Jack turned one last week. Although the possibility is there, I really think we are done having kids. I can't help but think that we are blessed to be the parents of two beautiful, funny, healthy, happy kids. I'm honestly scared to rock the boat. There was a time in my life that I was so sure that I was never going to have this opportunity. Who am I to ask for more? There are no guarantees that we are finished...but like I said before, I really think we are done.
Watching your kids grow fills your life with firsts. Their first bath, first tooth, first word, first step... But lately I have been thinking about lasts. I am trying not to mourn the lasts but to instead take a moment to celebrate them. It seems like lasts sneak by without anyone noticing them. You are amazed to look back and realize that the last of something already occurred without you paying any attention.
I never knew that my last IVF injection was my last. I had no idea that it was going to work and that we would be finally finished with such a discouraging yet exciting time of our lives. I took a million pregnancy tests with Jack, every time enjoying the appearance of that beautiful pink line. I had no idea he would be born two weeks early and that my last positive test was actually my last. I have heard that for "normal" people often their first test is their last...I however fondly disagree. I tested the entire nine months I was pregnant feeling the same excitement grow as the line appeared quicker and darker.

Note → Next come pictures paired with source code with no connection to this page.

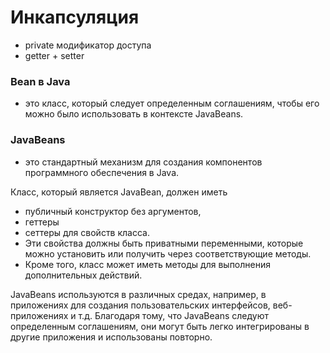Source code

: # Инкапсуляция

- private модификатор доступа
- getter + setter

### Bean в Java

- это класс, который следует определенным соглашениям, чтобы его можно было использовать в контексте JavaBeans.

### JavaBeans

- это стандартный механизм для создания компонентов программного обеспечения в Java.

Класс, который является JavaBean, должен иметь

- публичный конструктор без аргументов,
- геттеры
- сеттеры для свойств класса.
- Эти свойства должны быть приватными переменными, которые можно установить или получить через соответствующие методы.
- Кроме того, класс может иметь методы для выполнения дополнительных действий.

JavaBeans используются в различных средах, например, в приложениях для создания пользовательских интерфейсов,
веб-приложениях и т.д.
Благодаря тому, что JavaBeans следуют определенным соглашениям, они могут быть легко интегрированы в другие приложения и
использованы повторно.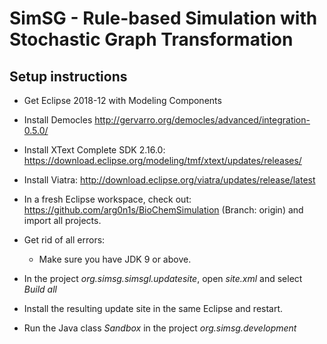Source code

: # SimSG - Rule-based Simulation with Stochastic Graph Transformation

## Setup instructions

* Get Eclipse 2018-12 with Modeling Components
* Install Democles http://gervarro.org/democles/advanced/integration-0.5.0/
* Install XText Complete SDK 2.16.0: https://download.eclipse.org/modeling/tmf/xtext/updates/releases/
* Install Viatra: http://download.eclipse.org/viatra/updates/release/latest

* In a fresh Eclipse workspace, check out: https://github.com/arg0n1s/BioChemSimulation (Branch: origin) and import all projects.
* Get rid of all errors:
   * Make sure you have JDK 9 or above.
* In the project *org.simsg.simsgl.updatesite*, open *site.xml* and select *Build all*
* Install the resulting update site in the same Eclipse and restart.
* Run the Java class *Sandbox* in the project *org.simsg.development*
   
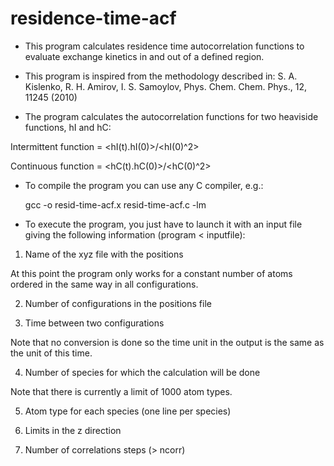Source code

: # residence-time-acf

* This program calculates residence time autocorrelation functions to evaluate exchange kinetics 
in and out of a defined region.

* This program is inspired from the methodology described in:
S. A. Kislenko, R. H. Amirov, I. S. Samoylov, Phys. Chem. Chem. Phys., 12, 11245 (2010) 

* The program calculates the autocorrelation functions for two heaviside functions, hI and hC:

Intermittent function = <hI(t).hI(0)>/<hI(0)^2>

Continuous function = <hC(t).hC(0)>/<hC(0)^2>

* To compile the program you can use any C compiler, e.g.:

  gcc -o resid-time-acf.x resid-time-acf.c -lm

* To execute the program, you just have to launch it with an input file giving
the following information (program < inputfile):

1. Name of the xyz file with the positions 

  At this point the program only works for a constant number of atoms ordered in the same way 
in all configurations.

2. Number of configurations in the positions file

3. Time between two configurations

  Note that no conversion is done so the time unit in the output is the same as the unit of this time.

4. Number of species for which the calculation will be done

  Note that there is currently a limit of 1000 atom types.

5. Atom type for each species (one line per species)

6. Limits in the z direction 

7. Number of correlations steps (> ncorr)
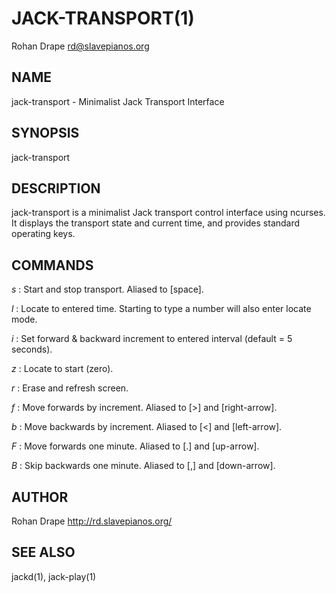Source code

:JACK-TRANSPORT(1)
=================
Rohan Drape <rd@slavepianos.org>


NAME
----
jack-transport - Minimalist Jack Transport Interface

SYNOPSIS
--------
jack-transport

DESCRIPTION
-----------
jack-transport is a minimalist Jack transport control interface using
ncurses.  It displays the transport state and current time, and
provides standard operating keys.

COMMANDS
--------
*s*
:   Start and stop transport.  Aliased to [space].

*l*
:   Locate  to  entered  time.   Starting to type a number will also
    enter locate mode.

*i*
:   Set forward & backward increment to entered interval (default = 5 seconds).

*z*
:   Locate to start (zero).

*r*
:   Erase and refresh screen.

*f*
:   Move forwards by increment.  Aliased to [>] and [right-arrow].

*b*
:   Move backwards by increment.  Aliased to [<] and [left-arrow].

*F*
:   Move forwards one minute.  Aliased to [.] and [up-arrow].

*B*
:   Skip backwards one minute.  Aliased to [,] and [down-arrow].

AUTHOR
------
Rohan Drape <http://rd.slavepianos.org/>

SEE ALSO
--------
jackd(1), jack-play(1)
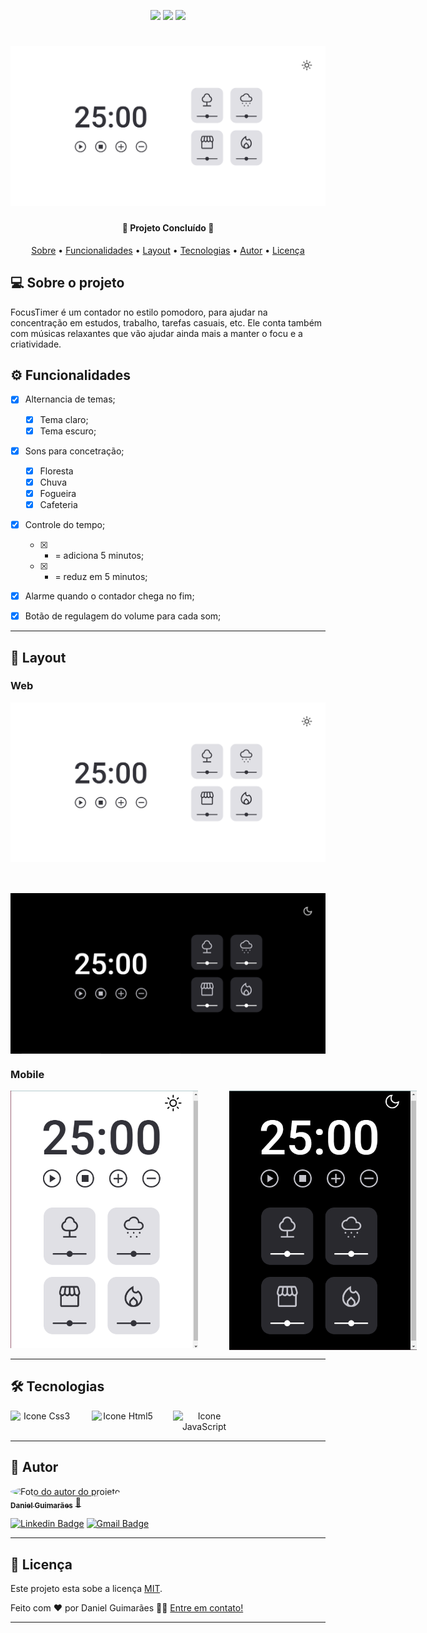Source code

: <p align="center"> 
  <img src="https://img.shields.io/static/v1?label=license&message=MIT&color=8022F5&style=flat">
  <img src="https://img.shields.io/static/v1?label=languages&message=3&color=A8A60C&style=flat">
  <a href="https://www.linkedin.com/in/daniel-guimaraes-vieira/"><img src="https://img.shields.io/static/v1?label=feito%20por&message=Daniel&color=4B00A8&style=flat"></a>

</p>

<h1 align="center">
    <img alt="Banner do projeto" title="#FocusTimer" src="./assets/banner-tema-claro.png" />
</h1>

<h4 align="center"> 
	🚀 Projeto Concluído 🚀
</h4>

<p align="center">
 <a href="#-sobre-o-projeto">Sobre</a> •
 <a href="#-funcionalidades">Funcionalidades</a> •
 <a href="#-layout">Layout</a> •  
 <a href="#-tecnologias">Tecnologias</a> • 
 <a href="#-autor">Autor</a> • 
 <a href="#user-content--licença">Licença</a>
</p>

## 💻 Sobre o projeto

FocusTimer é um contador no estilo pomodoro, para ajudar na concentração em estudos, trabalho, tarefas casuais, etc. Ele conta também com músicas relaxantes que vão ajudar ainda mais a manter o focu e a criatividade.

## ⚙️ Funcionalidades

- [x] Alternancia de temas;

  - [x] Tema claro;
  - [x] Tema escuro;

- [x] Sons para concetração;

  - [x] Floresta
  - [x] Chuva
  - [x] Fogueira
  - [x] Cafeteria

- [x] Controle do tempo;

  - [x] - = adiciona 5 minutos;
  - [x] - = reduz em 5 minutos;

- [x] Alarme quando o contador chega no fim;

- [x] Botão de regulagem do volume para cada som;

---

## 🎨 Layout

### Web

<p align="center" style="display: flex; align-items: flex-start; flex-direction: column; justify-content: center; gap: 50px;">
  <img alt="Banner do projeto para desktop" title="#FocusTimer" src="./assets/banner-tema-claro.png" width="600px">
  <img alt="Banner do projeto para desktop" title="#FocusTimer" src="./assets/banner-tema-escuro.png" width="600px"> 
</p>

### Mobile

<p align="center" style="display: flex; align-items: flex-start; gap: 50px;">
  <img alt="Banner do projeto para mobile com o tema claro" title="#ReveleSeuDestino" src="./assets/banner-mobile-tema-claro.png" width="300px">
  <img alt="Banner do projeto para mobile com o tema escuro " title="#ReveleSeuDestino" src="./assets/banner-mobile-tema-escuro.png" width="300px">
</p>

---

## 🛠 Tecnologias

<p align="center" style="display: flex; align-items: flex-start; gap: 30px;">
  <img alt="Icone Css3" title="#Css3" src="./assets/css3.svg" width="100px">
  <img alt="Icone Html5" title="#Html5" src="./assets/html5.svg" width="100px">
  <img alt="Icone JavaScript" title="#JavaScript" src="./assets/javascript.svg" width="100px">
</p>

---

## 🦸 Autor

<a href="https://blog.rocketseat.com.br/author/thiago/">
 <img style="border-radius: 50%;" src="https://avatars.githubusercontent.com/u/102679381?s=400&u=455e0e12c6d9f088ef8ff8f33bd2205f4847476e&v=4" width="100px;" alt="Foto do autor do projeto"/>
 <br />
 <sub><b>Daniel Guimarães</b></sub></a> <a href="https://blog.rocketseat.com.br/author/thiago/" title="Rocketseat">🚀</a>
 <br />

[![Linkedin Badge](https://img.shields.io/badge/-Daniel-blue?style=flat-square&logo=Linkedin&logoColor=white&link=https://www.linkedin.com/in/daniel-guimaraes-vieira/)](https://www.linkedin.com/in/daniel-guimaraes-vieira/)
[![Gmail Badge](https://img.shields.io/badge/-daniel.guimaraes.vieira.dev@gmail.com-c14438?style=flat-square&logo=Gmail&logoColor=white&link=mailto:daniel.guimaraes.vieira.dev@gmail.com)](mailto:daniel.guimaraes.vieira.dev@gmail.com)

---

## 📝 Licença

Este projeto esta sobe a licença [MIT](./LICENSE.md).

Feito com ❤️ por Daniel Guimarães 👋🏽 [Entre em contato!](https://www.linkedin.com/in/daniel-guimaraes-vieira/)

---
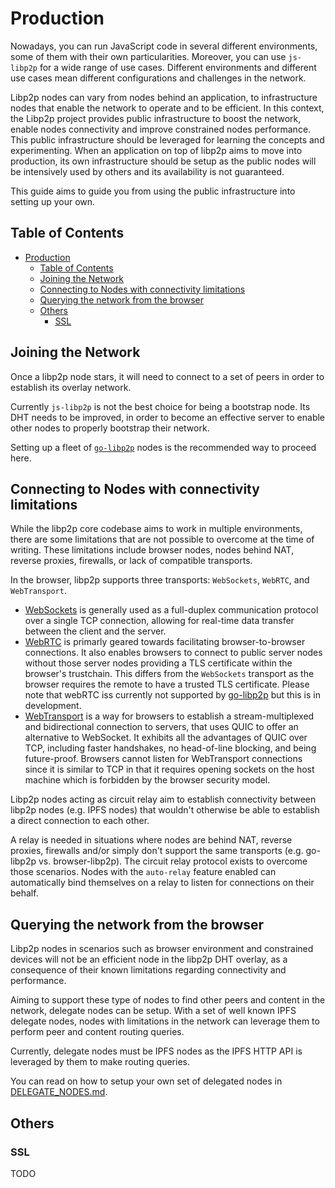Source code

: # Production

Nowadays, you can run JavaScript code in several different environments, some of them with their own particularities. Moreover, you can use `js-libp2p` for a wide range of use cases. Different environments and different use cases mean different configurations and challenges in the network.

Libp2p nodes can vary from nodes behind an application, to infrastructure nodes that enable the network to operate and to be efficient. In this context, the Libp2p project provides public infrastructure to boost the network, enable nodes connectivity and improve constrained nodes performance. This public infrastructure should be leveraged for learning the concepts and experimenting. When an application on top of libp2p aims to move into production, its own infrastructure should be setup as the public nodes will be intensively used by others and its availability is not guaranteed.

This guide aims to guide you from using the public infrastructure into setting up your own.

## Table of Contents

- [Production](#production)
  - [Table of Contents](#table-of-contents)
  - [Joining the Network](#joining-the-network)
  - [Connecting to Nodes with connectivity limitations](#connecting-to-nodes-with-connectivity-limitations)
  - [Querying the network from the browser](#querying-the-network-from-the-browser)
  - [Others](#others)
    - [SSL](#ssl)

## Joining the Network

Once a libp2p node stars, it will need to connect to a set of peers in order to establish its overlay network.

Currently `js-libp2p` is not the best choice for being a bootstrap node. Its DHT needs to be improved, in order to become an effective server to enable other nodes to properly bootstrap their network.

Setting up a fleet of [`go-libp2p`](https://github.com/libp2p/go-libp2p) nodes is the recommended way to proceed here.

## Connecting to Nodes with connectivity limitations

While the libp2p core codebase aims to work in multiple environments, there are some limitations that are not possible to overcome at the time of writing. These limitations include browser nodes, nodes behind NAT, reverse proxies, firewalls, or lack of compatible transports.

In the browser, libp2p supports three transports: `WebSockets`, `WebRTC`, and `WebTransport`.

- [WebSockets](https://github.com/libp2p/js-libp2p/tree/master/packages/transport-websockets) is generally used as a full-duplex communication protocol over a single TCP connection, allowing for real-time data transfer between the client and the server.
- [WebRTC](https://github.com/libp2p/js-libp2p/tree/master/packages/transport-webrtc) is primarly geared towards facilitating browser-to-browser connections. It also enables browsers to connect to public server nodes without those server nodes providing a TLS certificate within the browser's trustchain. This differs from the `WebSockets` transport as the browser requires the remote to have a trusted TLS certificate. Please note that webRTC iss currently not supported by [go-libp2p](https://github.com/libp2p/go-libp2p/issues/2009) but this is in development.
- [WebTransport](https://github.com/libp2p/js-libp2p/tree/master/packages/transport-webtransport) is a way for browsers to establish a stream-multiplexed and bidirectional connection to servers, that uses QUIC to offer an alternative to WebSocket. It exhibits all the advantages of QUIC over TCP, including faster handshakes, no head-of-line blocking, and being future-proof. Browsers cannot listen for WebTransport connections since it is similar to TCP in that it requires opening sockets on the host machine which is forbidden by the browser security model.

Libp2p nodes acting as circuit relay aim to establish connectivity between libp2p nodes (e.g. IPFS nodes) that wouldn't otherwise be able to establish a direct connection to each other.

A relay is needed in situations where nodes are behind NAT, reverse proxies, firewalls and/or simply don't support the same transports (e.g. go-libp2p vs. browser-libp2p). The circuit relay protocol exists to overcome those scenarios. Nodes with the `auto-relay` feature enabled can automatically bind themselves on a relay to listen for connections on their behalf.

## Querying the network from the browser

Libp2p nodes in scenarios such as browser environment and constrained devices will not be an efficient node in the libp2p DHT overlay, as a consequence of their known limitations regarding connectivity and performance.

Aiming to support these type of nodes to find other peers and content in the network, delegate nodes can be setup. With a set of well known IPFS delegate nodes, nodes with limitations in the network can leverage them to perform peer and content routing queries.

Currently, delegate nodes must be IPFS nodes as the IPFS HTTP API is leveraged by them to make routing queries.

You can read on how to setup your own set of delegated nodes in [DELEGATE_NODES.md](./DELEGATE_NODES.md).

## Others

### SSL

TODO
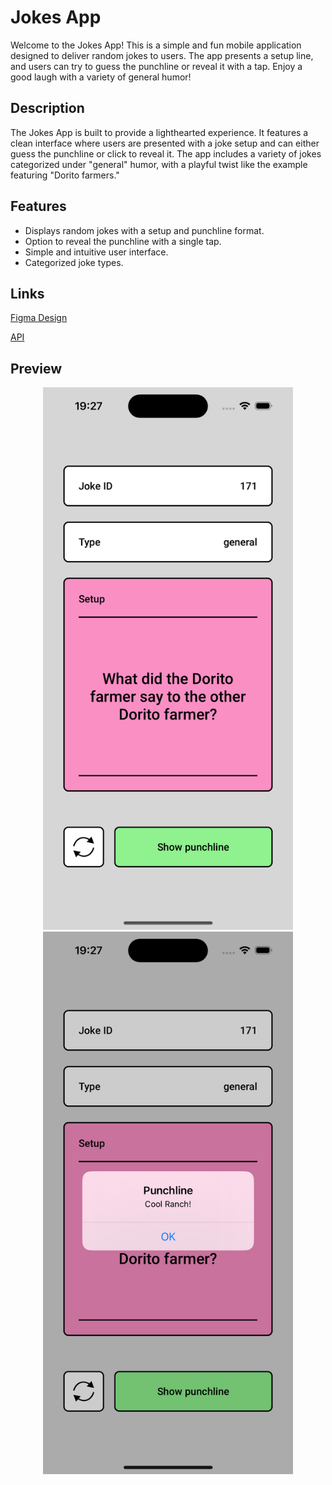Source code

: # Jokes App

Welcome to the Jokes App! This is a simple and fun mobile application designed to deliver random jokes to users. The app presents a setup line, and users can try to guess the punchline or reveal it with a tap. Enjoy a good laugh with a variety of general humor!

## Description

The Jokes App is built to provide a lighthearted experience. It features a clean interface where users are presented with a joke setup and can either guess the punchline or click to reveal it. The app includes a variety of jokes categorized under "general" humor, with a playful twist like the example featuring "Dorito farmers."

## Features
- Displays random jokes with a setup and punchline format.
- Option to reveal the punchline with a single tap.
- Simple and intuitive user interface.
- Categorized joke types.

## **Links**
[Figma Design](https://www.figma.com/design/LZR5TpBT49pkx0MXcBvP9U/ui-jokes-app?node-id=21-34&t=FGkuWEdZc6kiwiMJ-0)

[API](https://official-joke-api.appspot.com/jokes/random)

## **Preview**

<p align="center">
  <img src="Images/setup.png" alt="setup" width="400">
  <img src="Images/punchline.png" alt="punchline" width="400">
</p>
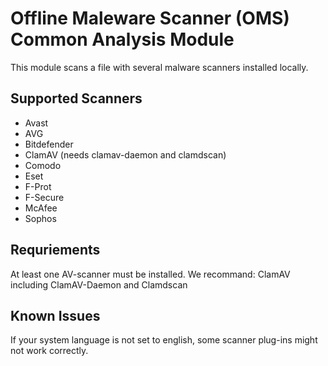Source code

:# Offline Maleware Scanner (OMS) Common Analysis Module

This module scans a file with several malware scanners installed locally.

## Supported Scanners
* Avast
* AVG
* Bitdefender
* ClamAV (needs clamav-daemon and clamdscan)
* Comodo
* Eset
* F-Prot
* F-Secure
* McAfee
* Sophos

## Requriements
At least one AV-scanner must be installed.
We recommand:
ClamAV including ClamAV-Daemon and Clamdscan

## Known Issues
If your system language is not set to english, some scanner plug-ins might not work correctly.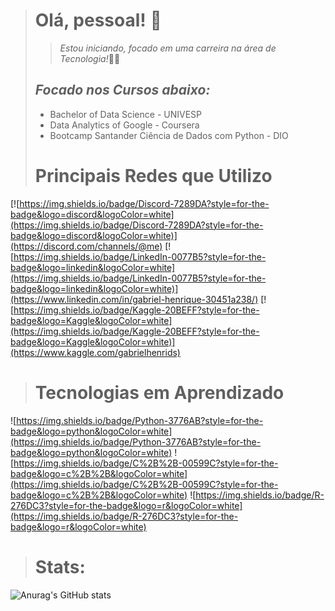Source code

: ># Olá, pessoal! 👋
>> *Estou iniciando, focado em uma carreira na área de Tecnologia!*🎲🎲
>
> ## *Focado nos Cursos abaixo:*
> * Bachelor of Data Science - UNIVESP
> * Data Analytics of Google - Coursera
> * Bootcamp Santander Ciência de Dados com Python - DIO
> 
> # Principais Redes que Utilizo
[![https://img.shields.io/badge/Discord-7289DA?style=for-the-badge&logo=discord&logoColor=white](https://img.shields.io/badge/Discord-7289DA?style=for-the-badge&logo=discord&logoColor=white)](https://discord.com/channels/@me)
[![https://img.shields.io/badge/LinkedIn-0077B5?style=for-the-badge&logo=linkedin&logoColor=white](https://img.shields.io/badge/LinkedIn-0077B5?style=for-the-badge&logo=linkedin&logoColor=white)](https://www.linkedin.com/in/gabriel-henrique-30451a238/)
[![https://img.shields.io/badge/Kaggle-20BEFF?style=for-the-badge&logo=Kaggle&logoColor=white](https://img.shields.io/badge/Kaggle-20BEFF?style=for-the-badge&logo=Kaggle&logoColor=white)](https://www.kaggle.com/gabrielhenrids)
> # Tecnologias em Aprendizado
![https://img.shields.io/badge/Python-3776AB?style=for-the-badge&logo=python&logoColor=white](https://img.shields.io/badge/Python-3776AB?style=for-the-badge&logo=python&logoColor=white)
![https://img.shields.io/badge/C%2B%2B-00599C?style=for-the-badge&logo=c%2B%2B&logoColor=white](https://img.shields.io/badge/C%2B%2B-00599C?style=for-the-badge&logo=c%2B%2B&logoColor=white)
![https://img.shields.io/badge/R-276DC3?style=for-the-badge&logo=r&logoColor=white](https://img.shields.io/badge/R-276DC3?style=for-the-badge&logo=r&logoColor=white)
> # Stats:
![Anurag's GitHub stats](https://github-readme-stats.vercel.app/api?username=gabrielhenrids&show_icons=true&bg_color=00000000)

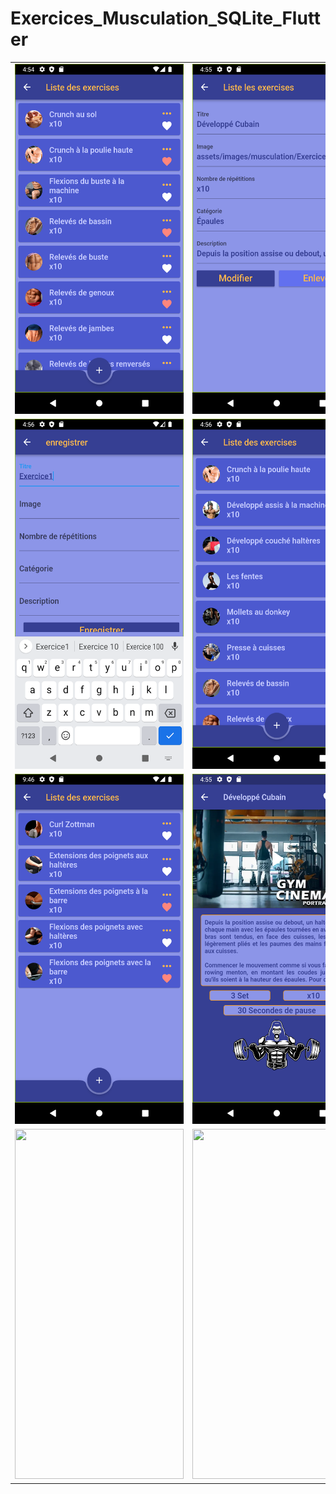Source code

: # Exercices_Musculation_SQLite_Flutter

<table>
  <tr>
    <td><img src="/assets/screenshots/screenshot1.png" width=270 height=560></td>
    <td><img src="/assets/screenshots/screenshot2.png" width=270 height=560></td>
    <td><img src="/assets/screenshots/screenshot3.png" width=270 height=560></td>
  </tr>
    <tr>
    <td><img src="/assets/screenshots/screenshot4.png" width=270 height=560></td>
    <td><img src="/assets/screenshots/screenshot5.png" width=270 height=560></td>
    <td><img src="/assets/screenshots/screenshot6.png" width=270 height=560></td>
  </tr>
    <tr>
    <td><img src="/assets/screenshots/screenshot7.png" width=270 height=560></td>
    <td><img src="/assets/screenshots/screenshot8.png" width=270 height=560></td>
    <td><img src="/assets/screenshots/screenshot9.png" width=270 height=560></td>
  </tr>
    <tr>
    <td><img src="/assets/screenshots/screenshot10.png" width=270 height=560></td>
    <td><img src="/assets/screenshots/screenshot11.png" width=270 height=560></td>
    <td><img src="/assets/screenshots/screenshot12.png" width=270 height=560></td>
  </tr>
 </table>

I have no idea exactly when Lily took her very last bottle. I do know that Jack is getting close. It is funny that we want to wean our kids to move them forward onto sippy cups and then cups without lids, never taking the chance to notice that their independence has grown and they no longer need us to rock them as they drink their milk. I celebrated Jack's last nursing because it had been such a struggle, but I know there were good moments. I breastfed Jack while sitting on main street at the Western Development Museum. It is one of my few fond memories of breastfeeding. We go there a lot. I had no idea that breastfeeding would be long over before I returned to main street with my formula fed baby. Jack no longer needs to be rocked to sleep at night. I have no idea how that happened. It is so nice to be able to shorten the bedtime routine, but I know I am going to miss those moments of having him or Lily asleep in my arms. I have no idea when they both started solids, but I know they no longer need me to feed them their baby cereal. I remember the moment Lily learned to walk, but I can't remember the last time she used her fantastically fast crawling abilities to get around. We are headed that way with Jack. I will be so excited to see him walk. I know he wants to walk so badly. But I will miss the determined way he makes every movement as he crawls and that tiny little bum shaking its way across the floor.
I know that moving forward is the way we live life. I know that we need to celebrate our children's successes and independence. I just want to stop taking for granted the struggles of parenting toddlers and infants. I know already that I am going to love watching my kids become adults...but boy am I going to miss this!!